Board of Directors of HLI Operating Company, Inc.
Northville, Michigan

Ladies and Gentlemen:

We have audited the consolidated balance sheets of HLI Operating Company, Inc.
(the Company) and subsidiaries as of January 31, 2004 (the Successor) and 2003
(the Predecessor), and the related consolidated statements of operations,
changes in stockholders' equity (deficit) and comprehensive income (loss), and
cash flows for the period from June 1, 2003 to January 31, 2004 (the Successor),
the period from February 1, 2003 to May 31, 2003 and each of the years in the
two-year period ended January 31, 2003 (the Predecessor), and have reported
thereon under date of April 6, 2004. The aforementioned consolidated financial
statements and our audit report thereon are included in the Company's annual
report on Form 10-K for the year ended January 31, 2004. As discussed in Note 7
to those financial statements, the Successor Company changed its method of
accounting for potential goodwill impairment under Statement of Financial
Accounting Standards No. 142,"Goodwill and Other Intangible Assets", by changing
the date as of which it will perform its annual testing of whether goodwill is
impaired from January 31st to November 1st of each year.
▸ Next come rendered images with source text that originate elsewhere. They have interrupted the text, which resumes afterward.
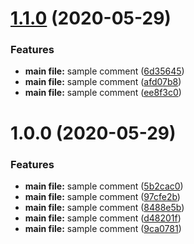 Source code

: # [1.1.0](https://github.com/gary1998/sample/compare/v1.0.0...v1.1.0) (2020-05-29)


### Features

* **main file:** sample comment ([6d35645](https://github.com/gary1998/sample/commit/6d356453408a284f41a46e31e53e72091c40b8a0))
* **main file:** sample comment ([afd07b8](https://github.com/gary1998/sample/commit/afd07b8cb825f35ace92e9998bccd03c851a6740))
* **main file:** sample comment ([ee8f3c0](https://github.com/gary1998/sample/commit/ee8f3c076bb42ceb6e3d2eb3b8420a87ff3007b2))

# 1.0.0 (2020-05-29)


### Features

* **main file:** sample comment ([5b2cac0](https://github.com/gary1998/sample/commit/5b2cac0d2025e86af5ce59683df3e6ffb54359be))
* **main file:** sample comment ([97cfe2b](https://github.com/gary1998/sample/commit/97cfe2bb2017f4ea84ab575f96aff0d8835bfdec))
* **main file:** sample comment ([8488e5b](https://github.com/gary1998/sample/commit/8488e5b0697b61cbf454b3b6d62c1c89d2f2e481))
* **main file:** sample comment ([d48201f](https://github.com/gary1998/sample/commit/d48201f546abb111f20f5603d861a86b40ca1ef9))
* **main file:** sample comment ([9ca0781](https://github.com/gary1998/sample/commit/9ca078149c975bc4c80d15c6f6af8064def688a3))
Also, in Note 7, the
Company states that the newly adopted accounting principle is preferable in the
circumstances because (1) choosing the 1st day of the 4th quarter allows
adequate time to perform the first step of the test and, if necessary, the
second step of the test while still providing time to report the impact of the
test in the Company's periodic filings, (2) the Successor Company has never
chosen a test date for goodwill impairment, (3) goodwill of the Predecessor
Company was eliminated as a result of fresh start accounting, and (4) the
Predecessor Company no longer exists. In accordance with your request, we have
reviewed and discussed with Company officials the circumstances and business
judgment and planning upon which the decision to make this change in the method
of accounting was based.

With regard to the aforementioned accounting change, authoritative criteria have
not been established for evaluating the preferability of one acceptable method
of accounting over another acceptable method. However, for purposes of the
Company's compliance with the requirements of the Securities and Exchange
Commission, we are furnishing this letter.

Based on our review and discussion, with reliance on management's business
judgment and planning, we concur that the newly adopted method of accounting is
preferable in the Company's circumstances.